Johansson A, Nordin S, Heiden M, Sandström M. (2010). Symptoms, personality traits, and stress in people with mobile phone-related symptoms and electromagnetic hypersensitivity. J Psychosom Res. 68(1):37-45.

Some people attribute their symptoms (such as skin symptoms, dizziness, fatigue, headache, sleep disorders, and cognitive disturbances) to electromagnetic field (EMF) either from electrical equipment in general (perceived electromagnetic hypersensitivity, EHS) or from specific sources, mainly from mobile phones (MP). Based on research and clinical observations, it is suggested that these 2 groups may differ with respect to their symptoms, and also with respect to attitudes and behaviours in relation to exposure sources.

The objective of this study was two-fold: 1) to compare individuals with EHS and individuals with mobile phone associated symptoms in terms of prevalence of symptoms and to compare both groups with a population-based sample; 2) to compare the 2 groups in terms of levels of anxiety, depression, somatization, exhaustion and stress, and to compare both groups with a population sample and with a healthy control group.

Subjects with EMF-associated symptoms were invited to participate through newspaper advertisements. Those who responded to the advertisement were sent a set of questionnaires. For each person with EMF-associated symptoms who completed the questionnaire, two sex- and age-matched reference participants were selected from the Swedish population register. The same questionnaires were sent to the reference participants. The participants with EMF-attributed symptoms were divided into the mobile phone group and the EHS group based on the EMF sources that reportedly provoked their symptoms. Of 160 individuals with EMF-related symptoms who responded to the advertisement, 117 (73%) completed the study. This proportion was 45% (106 of 234) for the reference participants. For comparison with the mobile phone and EHS groups (the “case groups”), both the entire population-based sample and a control group - a sub-sample (n=63) from which reference participants reporting EMF-associated symptoms were excluded - were used. These 2 groups were collectively referred to as the “reference group”.

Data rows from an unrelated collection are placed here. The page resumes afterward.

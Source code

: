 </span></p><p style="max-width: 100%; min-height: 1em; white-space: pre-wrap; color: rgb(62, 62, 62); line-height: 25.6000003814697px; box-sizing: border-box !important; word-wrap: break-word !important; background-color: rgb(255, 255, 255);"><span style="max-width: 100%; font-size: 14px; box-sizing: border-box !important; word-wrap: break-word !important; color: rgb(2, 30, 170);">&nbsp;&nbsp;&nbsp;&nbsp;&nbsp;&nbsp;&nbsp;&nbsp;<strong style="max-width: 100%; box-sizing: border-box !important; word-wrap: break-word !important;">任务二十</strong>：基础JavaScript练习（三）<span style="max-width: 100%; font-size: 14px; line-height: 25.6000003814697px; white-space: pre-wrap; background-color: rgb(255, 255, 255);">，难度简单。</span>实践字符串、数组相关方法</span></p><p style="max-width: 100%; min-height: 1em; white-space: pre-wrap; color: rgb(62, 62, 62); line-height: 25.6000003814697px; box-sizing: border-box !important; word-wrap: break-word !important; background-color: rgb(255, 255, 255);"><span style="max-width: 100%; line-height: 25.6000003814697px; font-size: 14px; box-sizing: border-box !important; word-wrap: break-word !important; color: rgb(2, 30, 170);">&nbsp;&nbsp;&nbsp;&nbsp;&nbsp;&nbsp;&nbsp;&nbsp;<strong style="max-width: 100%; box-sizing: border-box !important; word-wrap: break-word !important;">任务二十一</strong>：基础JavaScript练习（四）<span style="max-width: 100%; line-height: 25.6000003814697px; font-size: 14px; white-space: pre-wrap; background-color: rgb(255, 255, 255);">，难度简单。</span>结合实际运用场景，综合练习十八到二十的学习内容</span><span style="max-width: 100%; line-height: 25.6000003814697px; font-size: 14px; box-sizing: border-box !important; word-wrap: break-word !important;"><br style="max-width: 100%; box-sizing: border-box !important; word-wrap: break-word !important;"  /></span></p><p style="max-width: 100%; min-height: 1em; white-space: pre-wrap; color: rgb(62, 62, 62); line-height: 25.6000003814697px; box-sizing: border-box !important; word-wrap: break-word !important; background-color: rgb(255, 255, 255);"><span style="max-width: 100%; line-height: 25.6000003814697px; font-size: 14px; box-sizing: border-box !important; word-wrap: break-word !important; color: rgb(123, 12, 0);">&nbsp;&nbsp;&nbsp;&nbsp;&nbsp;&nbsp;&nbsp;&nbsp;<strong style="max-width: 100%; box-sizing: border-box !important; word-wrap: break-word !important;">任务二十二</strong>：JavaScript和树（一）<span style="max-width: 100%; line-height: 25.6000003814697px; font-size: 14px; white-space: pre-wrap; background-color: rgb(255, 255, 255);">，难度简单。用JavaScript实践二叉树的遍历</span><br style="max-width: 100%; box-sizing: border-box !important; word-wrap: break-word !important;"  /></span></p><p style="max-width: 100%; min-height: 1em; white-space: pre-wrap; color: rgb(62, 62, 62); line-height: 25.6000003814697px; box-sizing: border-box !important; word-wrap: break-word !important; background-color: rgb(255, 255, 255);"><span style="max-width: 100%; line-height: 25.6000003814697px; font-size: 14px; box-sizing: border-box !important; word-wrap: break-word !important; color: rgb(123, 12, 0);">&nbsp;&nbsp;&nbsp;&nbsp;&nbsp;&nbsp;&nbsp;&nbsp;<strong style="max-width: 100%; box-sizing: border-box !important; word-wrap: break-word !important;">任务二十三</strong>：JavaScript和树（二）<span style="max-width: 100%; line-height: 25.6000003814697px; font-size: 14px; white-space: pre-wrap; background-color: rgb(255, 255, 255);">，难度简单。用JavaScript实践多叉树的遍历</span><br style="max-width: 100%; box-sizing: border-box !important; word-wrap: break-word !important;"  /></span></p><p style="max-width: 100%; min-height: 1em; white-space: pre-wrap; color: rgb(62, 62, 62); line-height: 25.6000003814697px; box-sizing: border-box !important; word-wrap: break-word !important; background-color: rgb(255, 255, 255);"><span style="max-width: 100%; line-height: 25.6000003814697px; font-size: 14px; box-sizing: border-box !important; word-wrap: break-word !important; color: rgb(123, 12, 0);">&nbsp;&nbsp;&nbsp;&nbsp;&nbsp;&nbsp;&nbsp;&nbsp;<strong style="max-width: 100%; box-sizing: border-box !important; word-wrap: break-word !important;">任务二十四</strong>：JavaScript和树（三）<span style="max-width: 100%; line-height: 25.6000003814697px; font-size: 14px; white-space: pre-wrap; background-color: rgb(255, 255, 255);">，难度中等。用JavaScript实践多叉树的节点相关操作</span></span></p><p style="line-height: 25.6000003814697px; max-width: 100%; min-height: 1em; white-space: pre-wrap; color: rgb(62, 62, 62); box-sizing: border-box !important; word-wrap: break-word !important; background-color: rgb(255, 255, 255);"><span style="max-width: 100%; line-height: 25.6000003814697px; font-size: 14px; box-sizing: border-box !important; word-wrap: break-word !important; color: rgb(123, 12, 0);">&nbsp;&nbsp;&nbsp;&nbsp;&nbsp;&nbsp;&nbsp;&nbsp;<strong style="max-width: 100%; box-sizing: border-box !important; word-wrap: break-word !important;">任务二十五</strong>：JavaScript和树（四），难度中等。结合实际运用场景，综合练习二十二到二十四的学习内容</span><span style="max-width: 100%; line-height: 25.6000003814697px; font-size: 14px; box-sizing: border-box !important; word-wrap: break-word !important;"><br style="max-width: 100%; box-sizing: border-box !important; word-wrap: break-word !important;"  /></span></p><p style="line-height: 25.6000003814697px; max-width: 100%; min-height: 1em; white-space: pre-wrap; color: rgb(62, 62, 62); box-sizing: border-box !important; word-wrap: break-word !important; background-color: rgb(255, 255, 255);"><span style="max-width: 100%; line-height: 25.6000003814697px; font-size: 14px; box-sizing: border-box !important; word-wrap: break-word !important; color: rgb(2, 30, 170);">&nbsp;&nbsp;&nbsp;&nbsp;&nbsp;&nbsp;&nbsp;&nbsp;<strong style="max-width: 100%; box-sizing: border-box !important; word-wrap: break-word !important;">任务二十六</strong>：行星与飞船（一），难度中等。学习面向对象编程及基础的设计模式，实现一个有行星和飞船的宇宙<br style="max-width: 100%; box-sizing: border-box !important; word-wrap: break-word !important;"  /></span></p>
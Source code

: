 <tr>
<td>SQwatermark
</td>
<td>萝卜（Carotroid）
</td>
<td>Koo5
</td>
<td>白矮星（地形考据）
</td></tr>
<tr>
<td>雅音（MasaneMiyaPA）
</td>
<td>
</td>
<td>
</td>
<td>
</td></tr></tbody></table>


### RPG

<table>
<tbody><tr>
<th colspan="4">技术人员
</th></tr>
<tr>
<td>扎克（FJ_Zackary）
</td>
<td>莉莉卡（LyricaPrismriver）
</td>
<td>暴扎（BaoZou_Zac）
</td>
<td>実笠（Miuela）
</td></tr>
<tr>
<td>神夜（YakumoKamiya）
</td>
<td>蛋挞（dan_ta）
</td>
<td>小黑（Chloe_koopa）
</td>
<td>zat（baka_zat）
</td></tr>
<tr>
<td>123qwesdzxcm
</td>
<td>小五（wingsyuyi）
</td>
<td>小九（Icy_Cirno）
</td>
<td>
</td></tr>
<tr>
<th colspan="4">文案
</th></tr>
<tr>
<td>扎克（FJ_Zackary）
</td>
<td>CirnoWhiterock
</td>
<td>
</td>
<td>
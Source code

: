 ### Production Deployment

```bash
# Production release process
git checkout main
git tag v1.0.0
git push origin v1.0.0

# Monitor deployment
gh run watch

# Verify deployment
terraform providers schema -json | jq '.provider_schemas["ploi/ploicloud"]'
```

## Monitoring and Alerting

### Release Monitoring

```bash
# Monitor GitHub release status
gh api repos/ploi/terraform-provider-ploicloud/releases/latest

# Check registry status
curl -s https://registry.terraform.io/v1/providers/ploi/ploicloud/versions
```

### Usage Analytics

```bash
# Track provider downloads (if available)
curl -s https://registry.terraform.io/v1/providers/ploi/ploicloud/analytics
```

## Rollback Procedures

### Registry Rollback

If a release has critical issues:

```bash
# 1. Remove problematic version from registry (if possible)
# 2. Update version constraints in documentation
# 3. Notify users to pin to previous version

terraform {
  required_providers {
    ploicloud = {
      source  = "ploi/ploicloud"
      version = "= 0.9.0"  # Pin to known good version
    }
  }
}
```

The mobile phone group, EHS group and the reference group differed in terms of age, gender, proportion of smokers, and employment status. The number of symptoms (EMF-related and EMF-unrelated) reported by the EHS group was significantly greater than that reported by the mobile phone group, and in both case groups it was greater than in the reference group. The EHS group experienced EMF-related symptoms for a longer time than the mobile phone group and the population-based group. The mobile phone group predominantly reported somatosensory symptoms localized to the head (warmth behind, around or on the ear), while the EHS group reported more symptoms of neurasthenic nature (fatigue, concentration difficulties, dizziness). The case groups scored higher than the reference groups on most aspects of personality traits and stress. In a direct comparison between the mobile phone and the EHS groups, they differ significantly only for somatization and listlessness.

Interpretation and Conclusion
The findings of this study support the subdivision of individuals with EMF-related symptoms according to the sources of EMF to which the symptoms are attributed. The observed differences may be important for prognosis and should be considered in the choice of treatment.